Are you man enough to fuck me right here?
She’d whispered that in his ear just before they got busy in the sex shop. Then French maid, the call girl, blowing him on his lunch break.

Not exactly timid.

Cass sat up in bed. She’d picked the naughty goth costume. She’d initiated the call girl pick-up evening. She’d even gotten off to the idea of him in his flight suit. What if she’d been so completely misguided as to pin all that on Ryan? And why? Because he’d stared a few extra heartbeats at her stockings. That wasn’t conclusive proof. Maybe he’d chosen the French maid’s costume to be safe, going along with what she’d already established as fair game. On the spur of the moment, a naughty outfit must’ve seemed safer than handcuffs or a paddle. Instead of having a laugh, she’d turned it into full-fledged roleplaying by adopting that ridiculous accent. He could’ve been being polite, not wanting to tell his one-night stand to cut it out.

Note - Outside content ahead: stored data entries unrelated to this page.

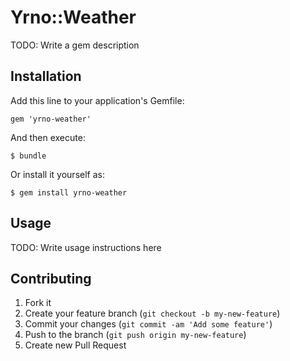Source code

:# Yrno::Weather

TODO: Write a gem description

## Installation

Add this line to your application's Gemfile:

    gem 'yrno-weather'

And then execute:

    $ bundle

Or install it yourself as:

    $ gem install yrno-weather

## Usage

TODO: Write usage instructions here

## Contributing

1. Fork it
2. Create your feature branch (`git checkout -b my-new-feature`)
3. Commit your changes (`git commit -am 'Add some feature'`)
4. Push to the branch (`git push origin my-new-feature`)
5. Create new Pull Request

The idea that she’d been projecting her desires on to him the whole time came as an unsettling possibility. He hadn’t brought it up again because he wasn’t into it. He hadn’t gushed about their hooker evening because, frankly, he was probably happy to have escaped it without being arrested.

Kinky, fun sex with a new girlfriend—perhaps that’s all those initial encounters had been for him.

She
was the one huddled in the dark. She’d bet an entire year’s wages that Ryan didn’t need a security blanket to speak his mind. The boldness she’d assumed of herself with regard to their sex life had always been wrapped up inside a persona.

What was she if she didn’t have that? What was her relationship with Ryan?

Safe. Normal. Even chatting on the phone about a B-grade horror flick was special.

She’d spent six months with Tommy, bargaining with herself about the same issue. She’d thought
normal
was good enough. She’d thought working at Blakely’s and putting off her dreams had been good enough too. The last thing she wanted was to start thinking of her time with Ryan as sinking to those levels of…ordinary.

They were capable of so much more.

“Cass?”

Blinking, she rubbed the rush of goose bumps from her arms. “I’m here. Just refreshing my drink.”

She didn’t like lying to him and was horrible at deception in person. Only the cell phone’s lackluster connection made the attempt even worth trying. Her brain was crowded as she sorted and resorted six weeks’ worth of intimacy.

Then she shut it down. She needed time to make sense of what she felt, what she wanted.

As a stalling tactic, she ran headlong into the big question of the evening—the one she’d been putting off. After a deep breath she said, “My parents are having a barbeque in a couple weeks.”